Anya gave me a peck on the cheek. "You're welcome cutie."
The food came and went like my time with Anya and her owner. Amazing and yet gone too soon. The entire time I snuck peeks at Coleus and they were as dorky as ever. I could almost see what Anya saw in them but not really.
Then when the time came The affni held me upright, which I protested, to allow me to hug my girlfriend goodbye.
Anya hugged me. "It's okay Viv. We'll get to chat all the time, and we can visit each other again and cuddle and get kinky in person…" I could hear her sniffles over my shoulder. "I'm gonna miss you so much Viv."
My arms wrapped around her back. "I'm gonna miss you too. You're like the closest friend I've ever had and uhm." Tears had formed in my eyes. Fuck, I didn't know if I'd ever see her again and this was just a lot. I sniffled up a runny nose. It'd been years since I last cried. Tears just stopped after a point. Emotions got muted and now everything was so intense again.
Hearing her cry only made my own sobbing worse. A simple goodbye turned into bawling into each other's dresses making a snotty mess of everything.
The awful evil terrible Compact gave me my only friend and was now tearing her away from me. I hated it. I despised the universe for doing this to me. Giving me a place on a crew and taking that away, giving me a girlfriend and taking that away. All I got for my troubles was a plushie and Mistress. I loved the plushie and I cared for Mistress more than I ever thought was possible but-but it still sucked. It still hurt.
"I-I don't want to leave you. Please. Please." I didn't even know what I was asking for other than to not be separated.
"I don't want you to leave either, Viv. I really don't." She was a mess right alongside me.

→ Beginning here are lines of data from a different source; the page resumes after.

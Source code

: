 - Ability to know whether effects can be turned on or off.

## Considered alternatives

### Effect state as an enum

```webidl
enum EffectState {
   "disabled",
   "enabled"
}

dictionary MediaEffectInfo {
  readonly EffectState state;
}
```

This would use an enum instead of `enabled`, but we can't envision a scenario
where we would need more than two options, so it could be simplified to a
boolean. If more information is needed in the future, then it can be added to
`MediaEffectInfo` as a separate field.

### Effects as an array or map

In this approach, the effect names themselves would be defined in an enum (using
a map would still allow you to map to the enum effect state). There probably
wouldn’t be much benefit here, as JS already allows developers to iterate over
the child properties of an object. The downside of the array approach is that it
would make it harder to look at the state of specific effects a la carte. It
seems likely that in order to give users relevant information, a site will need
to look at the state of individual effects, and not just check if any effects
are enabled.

The affini in the red leaf cloak, my jailer, and the dork known as Coleus stood over us and used their vines to wipe away our tears and snot. The moment we calmed down the evil thing pulled us into a bigger hug. "Flower, I'm going to miss you too. You were a wonderful patient, and a delightful little fox. I promise I'll bring Anya to visit." For once in my life I just really really wanted to believe them. Even if it was a lie. Even if they were being manipulative and evil. I just wanted to believe I'd see Anya and her evil dork in person again.
Finally released from the hug only to be jailed, I saw the cube. My cube. It was as cool as the witch claimed. That evil murderous affini at least didn't lie about the cubes. The plant grown cube was big enough to fit my entire prison cell. Plus other plant bits.
The cube itself was rather big as a 10x10 foot cube. All of it woven green plant matter with small glowing blue bits. Of course the inside wasn't all empty space as it was a little spacecraft. Not just a spacecraft but one that could fuse with other cubes to form the cube ships.
Coleus placed my prison cell in the green cube with me in it. They told me the food dispenser should have enough for an entire trip along with enough water in the water dish. But at a few points affini might peek in to make sure I was okay. "Now remember Vivian, don't put pressure on your ankle. Stay safe. Call Anya and I as much as you want. Your carrier will auto cycle light for simulated day time, so make sure to nap properly."
"She gets it Mxtress." Anya cut in peeking into the cube and the prison cell. I heard a call notification on my tablet and pressed answer. Both in person and on my screen I heard her say. "Don't worry Viv, we can still talk. If you get lonely just message me."
"O-Okay." With that the affini sealed up the small cube shaped plant spacecraft. I was alone. Alone with my girlfriend's face on my tablet.
I took a deep breath and noticed another message. A message from Mistress.
Mistress: I look forward to seeing you, my darling little fox. Call me if you feel lonely or scared. With love, Hedera Helix, 19th Bloom.